BEGIN Data supplied

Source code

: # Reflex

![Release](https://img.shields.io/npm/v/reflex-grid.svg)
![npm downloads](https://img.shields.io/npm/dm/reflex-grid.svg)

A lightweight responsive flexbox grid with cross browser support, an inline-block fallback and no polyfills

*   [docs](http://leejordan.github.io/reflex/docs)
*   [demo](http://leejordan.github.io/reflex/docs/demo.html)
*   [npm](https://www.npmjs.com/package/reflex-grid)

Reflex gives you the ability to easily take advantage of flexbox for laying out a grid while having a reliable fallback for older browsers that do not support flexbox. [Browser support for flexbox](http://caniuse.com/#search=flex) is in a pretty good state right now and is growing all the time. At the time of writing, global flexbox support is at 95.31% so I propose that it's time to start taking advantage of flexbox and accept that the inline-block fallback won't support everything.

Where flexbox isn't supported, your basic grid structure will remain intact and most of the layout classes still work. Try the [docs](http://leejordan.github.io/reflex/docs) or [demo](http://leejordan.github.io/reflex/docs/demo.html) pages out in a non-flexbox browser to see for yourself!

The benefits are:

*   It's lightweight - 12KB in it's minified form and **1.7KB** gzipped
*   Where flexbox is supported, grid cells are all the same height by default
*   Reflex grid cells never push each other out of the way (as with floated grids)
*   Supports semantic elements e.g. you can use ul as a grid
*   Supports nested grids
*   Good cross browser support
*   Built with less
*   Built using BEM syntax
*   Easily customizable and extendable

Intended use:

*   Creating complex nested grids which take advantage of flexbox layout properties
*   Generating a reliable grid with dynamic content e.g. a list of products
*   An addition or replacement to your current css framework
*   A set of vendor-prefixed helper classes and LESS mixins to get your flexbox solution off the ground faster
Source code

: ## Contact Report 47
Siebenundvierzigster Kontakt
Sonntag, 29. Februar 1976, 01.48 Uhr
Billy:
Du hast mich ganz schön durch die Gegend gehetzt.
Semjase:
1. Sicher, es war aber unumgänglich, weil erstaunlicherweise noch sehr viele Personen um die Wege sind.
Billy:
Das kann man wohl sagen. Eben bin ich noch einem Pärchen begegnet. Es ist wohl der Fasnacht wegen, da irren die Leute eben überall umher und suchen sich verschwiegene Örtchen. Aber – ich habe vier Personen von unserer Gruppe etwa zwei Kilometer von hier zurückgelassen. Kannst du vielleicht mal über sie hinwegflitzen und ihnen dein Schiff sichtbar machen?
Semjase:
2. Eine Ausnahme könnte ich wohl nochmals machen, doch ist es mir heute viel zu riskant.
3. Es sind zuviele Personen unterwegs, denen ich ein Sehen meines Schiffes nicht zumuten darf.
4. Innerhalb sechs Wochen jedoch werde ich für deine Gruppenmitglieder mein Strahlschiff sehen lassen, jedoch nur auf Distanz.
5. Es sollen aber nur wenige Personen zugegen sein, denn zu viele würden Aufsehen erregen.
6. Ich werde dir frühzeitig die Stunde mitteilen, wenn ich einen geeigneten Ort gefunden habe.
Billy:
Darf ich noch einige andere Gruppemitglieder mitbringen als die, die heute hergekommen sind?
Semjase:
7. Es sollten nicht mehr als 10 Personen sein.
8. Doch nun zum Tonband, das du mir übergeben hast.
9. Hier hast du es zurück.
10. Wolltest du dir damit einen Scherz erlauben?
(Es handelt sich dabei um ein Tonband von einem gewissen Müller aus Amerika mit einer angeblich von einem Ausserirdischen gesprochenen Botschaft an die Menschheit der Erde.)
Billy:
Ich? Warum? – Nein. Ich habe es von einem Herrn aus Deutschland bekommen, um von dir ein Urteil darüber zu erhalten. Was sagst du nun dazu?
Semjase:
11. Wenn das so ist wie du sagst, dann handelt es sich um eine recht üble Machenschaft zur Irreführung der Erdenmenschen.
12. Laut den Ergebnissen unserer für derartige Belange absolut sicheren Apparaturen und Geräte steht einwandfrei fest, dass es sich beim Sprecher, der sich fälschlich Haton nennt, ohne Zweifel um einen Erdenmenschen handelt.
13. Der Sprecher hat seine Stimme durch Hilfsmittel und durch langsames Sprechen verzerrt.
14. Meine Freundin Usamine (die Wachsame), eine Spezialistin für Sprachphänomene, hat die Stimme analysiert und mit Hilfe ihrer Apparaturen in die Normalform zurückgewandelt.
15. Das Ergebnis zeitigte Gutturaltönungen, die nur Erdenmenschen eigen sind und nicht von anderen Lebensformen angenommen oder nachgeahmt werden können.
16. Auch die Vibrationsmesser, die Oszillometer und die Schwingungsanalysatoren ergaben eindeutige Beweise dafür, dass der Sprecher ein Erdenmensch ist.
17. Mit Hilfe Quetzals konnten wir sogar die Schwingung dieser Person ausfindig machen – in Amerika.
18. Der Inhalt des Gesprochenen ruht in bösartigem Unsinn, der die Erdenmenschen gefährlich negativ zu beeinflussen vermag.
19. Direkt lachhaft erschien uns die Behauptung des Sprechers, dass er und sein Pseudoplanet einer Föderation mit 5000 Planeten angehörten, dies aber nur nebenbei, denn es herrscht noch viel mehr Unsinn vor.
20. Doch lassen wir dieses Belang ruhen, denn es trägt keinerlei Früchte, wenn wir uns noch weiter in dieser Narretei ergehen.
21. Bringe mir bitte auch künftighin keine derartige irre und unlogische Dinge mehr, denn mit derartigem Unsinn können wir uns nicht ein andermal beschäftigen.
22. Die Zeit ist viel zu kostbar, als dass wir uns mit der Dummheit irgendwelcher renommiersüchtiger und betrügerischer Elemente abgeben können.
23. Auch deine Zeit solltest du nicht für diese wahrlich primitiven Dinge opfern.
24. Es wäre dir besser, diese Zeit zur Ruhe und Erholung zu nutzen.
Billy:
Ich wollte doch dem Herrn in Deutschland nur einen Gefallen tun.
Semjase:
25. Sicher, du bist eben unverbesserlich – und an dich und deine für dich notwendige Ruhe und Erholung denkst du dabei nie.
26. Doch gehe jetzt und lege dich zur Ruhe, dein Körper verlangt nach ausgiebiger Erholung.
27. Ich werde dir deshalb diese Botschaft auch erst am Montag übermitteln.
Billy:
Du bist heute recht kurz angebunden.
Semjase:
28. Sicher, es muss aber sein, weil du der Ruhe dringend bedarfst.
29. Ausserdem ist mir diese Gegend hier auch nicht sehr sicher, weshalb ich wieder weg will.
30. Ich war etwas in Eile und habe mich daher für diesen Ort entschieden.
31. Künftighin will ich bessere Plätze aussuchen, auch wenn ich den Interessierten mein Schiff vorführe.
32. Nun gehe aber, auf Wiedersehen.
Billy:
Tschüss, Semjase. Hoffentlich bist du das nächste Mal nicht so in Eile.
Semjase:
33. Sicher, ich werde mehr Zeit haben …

END Data supplied

# What you should do
Restate each line above word for word.

# Answer to this task
Source code

: # Reflex

![Release](https://img.shields.io/npm/v/reflex-grid.svg)
![npm downloads](https://img.shields.io/npm/dm/reflex-grid.svg)

A lightweight responsive flexbox grid with cross browser support, an inline-block fallback and no polyfills

*   [docs](http://leejordan.github.io/reflex/docs)
*   [demo](http://leejordan.github.io/reflex/docs/demo.html)
*   [npm](https://www.npmjs.com/package/reflex-grid)

Reflex gives you the ability to easily take advantage of flexbox for laying out a grid while having a reliable fallback for older browsers that do not support flexbox. [Browser support for flexbox](http://caniuse.com/#search=flex) is in a pretty good state right now and is growing all the time. At the time of writing, global flexbox support is at 95.31% so I propose that it's time to start taking advantage of flexbox and accept that the inline-block fallback won't support everything.

Where flexbox isn't supported, your basic grid structure will remain intact and most of the layout classes still work. Try the [docs](http://leejordan.github.io/reflex/docs) or [demo](http://leejordan.github.io/reflex/docs/demo.html) pages out in a non-flexbox browser to see for yourself!

The benefits are:

*   It's lightweight - 12KB in it's minified form and **1.7KB** gzipped
*   Where flexbox is supported, grid cells are all the same height by default
*   Reflex grid cells never push each other out of the way (as with floated grids)
*   Supports semantic elements e.g. you can use ul as a grid
*   Supports nested grids
*   Good cross browser support
*   Built with less
*   Built using BEM syntax
*   Easily customizable and extendable

Intended use:

*   Creating complex nested grids which take advantage of flexbox layout properties
*   Generating a reliable grid with dynamic content e.g. a list of products
*   An addition or replacement to your current css framework
*   A set of vendor-prefixed helper classes and LESS mixins to get your flexbox solution off the ground faster
Source code

: ## Contact Report 47
Siebenundvierzigster Kontakt
Sonntag, 29. Februar 1976, 01.48 Uhr
Billy:
Du hast mich ganz schön durch die Gegend gehetzt.
Semjase:
1. Sicher, es war aber unumgänglich, weil erstaunlicherweise noch sehr viele Personen um die Wege sind.
Billy:
Das kann man wohl sagen. Eben bin ich noch einem Pärchen begegnet. Es ist wohl der Fasnacht wegen, da irren die Leute eben überall umher und suchen sich verschwiegene Örtchen. Aber – ich habe vier Personen von unserer Gruppe etwa zwei Kilometer von hier zurückgelassen. Kannst du vielleicht mal über sie hinwegflitzen und ihnen dein Schiff sichtbar machen?
Semjase:
2. Eine Ausnahme könnte ich wohl nochmals machen, doch ist es mir heute viel zu riskant.
3. Es sind zuviele Personen unterwegs, denen ich ein Sehen meines Schiffes nicht zumuten darf.
4. Innerhalb sechs Wochen jedoch werde ich für deine Gruppenmitglieder mein Strahlschiff sehen lassen, jedoch nur auf Distanz.
5. Es sollen aber nur wenige Personen zugegen sein, denn zu viele würden Aufsehen erregen.
6. Ich werde dir frühzeitig die Stunde mitteilen, wenn ich einen geeigneten Ort gefunden habe.
Billy:
Darf ich noch einige andere Gruppemitglieder mitbringen als die, die heute hergekommen sind?
Semjase:
7. Es sollten nicht mehr als 10 Personen sein.
8. Doch nun zum Tonband, das du mir übergeben hast.
9. Hier hast du es zurück.
10. Wolltest du dir damit einen Scherz erlauben?
(Es handelt sich dabei um ein Tonband von einem gewissen Müller aus Amerika mit einer angeblich von einem Ausserirdischen gesprochenen Botschaft an die Menschheit der Erde.)
Billy:
Ich? Warum? – Nein. Ich habe es von einem Herrn aus Deutschland bekommen, um von dir ein Urteil darüber zu erhalten. Was sagst du nun dazu?
Semjase:
11. Wenn das so ist wie du sagst, dann handelt es sich um eine recht üble Machenschaft zur Irreführung der Erdenmenschen.
12. Laut den Ergebnissen unserer für derartige Belange absolut sicheren Apparaturen und Geräte steht einwandfrei fest, dass es sich beim Sprecher, der sich fälschlich Haton nennt, ohne Zweifel um einen Erdenmenschen handelt.
13. Der Sprecher hat seine Stimme durch Hilfsmittel und durch langsames Sprechen verzerrt.
14. Meine Freundin Usamine (die Wachsame), eine Spezialistin für Sprachphänomene, hat die Stimme analysiert und mit Hilfe ihrer Apparaturen in die Normalform zurückgewandelt.
15. Das Ergebnis zeitigte Gutturaltönungen, die nur Erdenmenschen eigen sind und nicht von anderen Lebensformen angenommen oder nachgeahmt werden können.
16. Auch die Vibrationsmesser, die Oszillometer und die Schwingungsanalysatoren ergaben eindeutige Beweise dafür, dass der Sprecher ein Erdenmensch ist.
17. Mit Hilfe Quetzals konnten wir sogar die Schwingung dieser Person ausfindig machen – in Amerika.
18. Der Inhalt des Gesprochenen ruht in bösartigem Unsinn, der die Erdenmenschen gefährlich negativ zu beeinflussen vermag.
19. Direkt lachhaft erschien uns die Behauptung des Sprechers, dass er und sein Pseudoplanet einer Föderation mit 5000 Planeten angehörten, dies aber nur nebenbei, denn es herrscht noch viel mehr Unsinn vor.
20. Doch lassen wir dieses Belang ruhen, denn es trägt keinerlei Früchte, wenn wir uns noch weiter in dieser Narretei ergehen.
21. Bringe mir bitte auch künftighin keine derartige irre und unlogische Dinge mehr, denn mit derartigem Unsinn können wir uns nicht ein andermal beschäftigen.
22. Die Zeit ist viel zu kostbar, als dass wir uns mit der Dummheit irgendwelcher renommiersüchtiger und betrügerischer Elemente abgeben können.
23. Auch deine Zeit solltest du nicht für diese wahrlich primitiven Dinge opfern.
24. Es wäre dir besser, diese Zeit zur Ruhe und Erholung zu nutzen.
Billy:
Ich wollte doch dem Herrn in Deutschland nur einen Gefallen tun.
Semjase:
25. Sicher, du bist eben unverbesserlich – und an dich und deine für dich notwendige Ruhe und Erholung denkst du dabei nie.
26. Doch gehe jetzt und lege dich zur Ruhe, dein Körper verlangt nach ausgiebiger Erholung.
27. Ich werde dir deshalb diese Botschaft auch erst am Montag übermitteln.
Billy:
Du bist heute recht kurz angebunden.
Semjase:
28. Sicher, es muss aber sein, weil du der Ruhe dringend bedarfst.
29. Ausserdem ist mir diese Gegend hier auch nicht sehr sicher, weshalb ich wieder weg will.
30. Ich war etwas in Eile und habe mich daher für diesen Ort entschieden.
31. Künftighin will ich bessere Plätze aussuchen, auch wenn ich den Interessierten mein Schiff vorführe.
32. Nun gehe aber, auf Wiedersehen.
Billy:
Tschüss, Semjase. Hoffentlich bist du das nächste Mal nicht so in Eile.
Semjase:
33. Sicher, ich werde mehr Zeit haben …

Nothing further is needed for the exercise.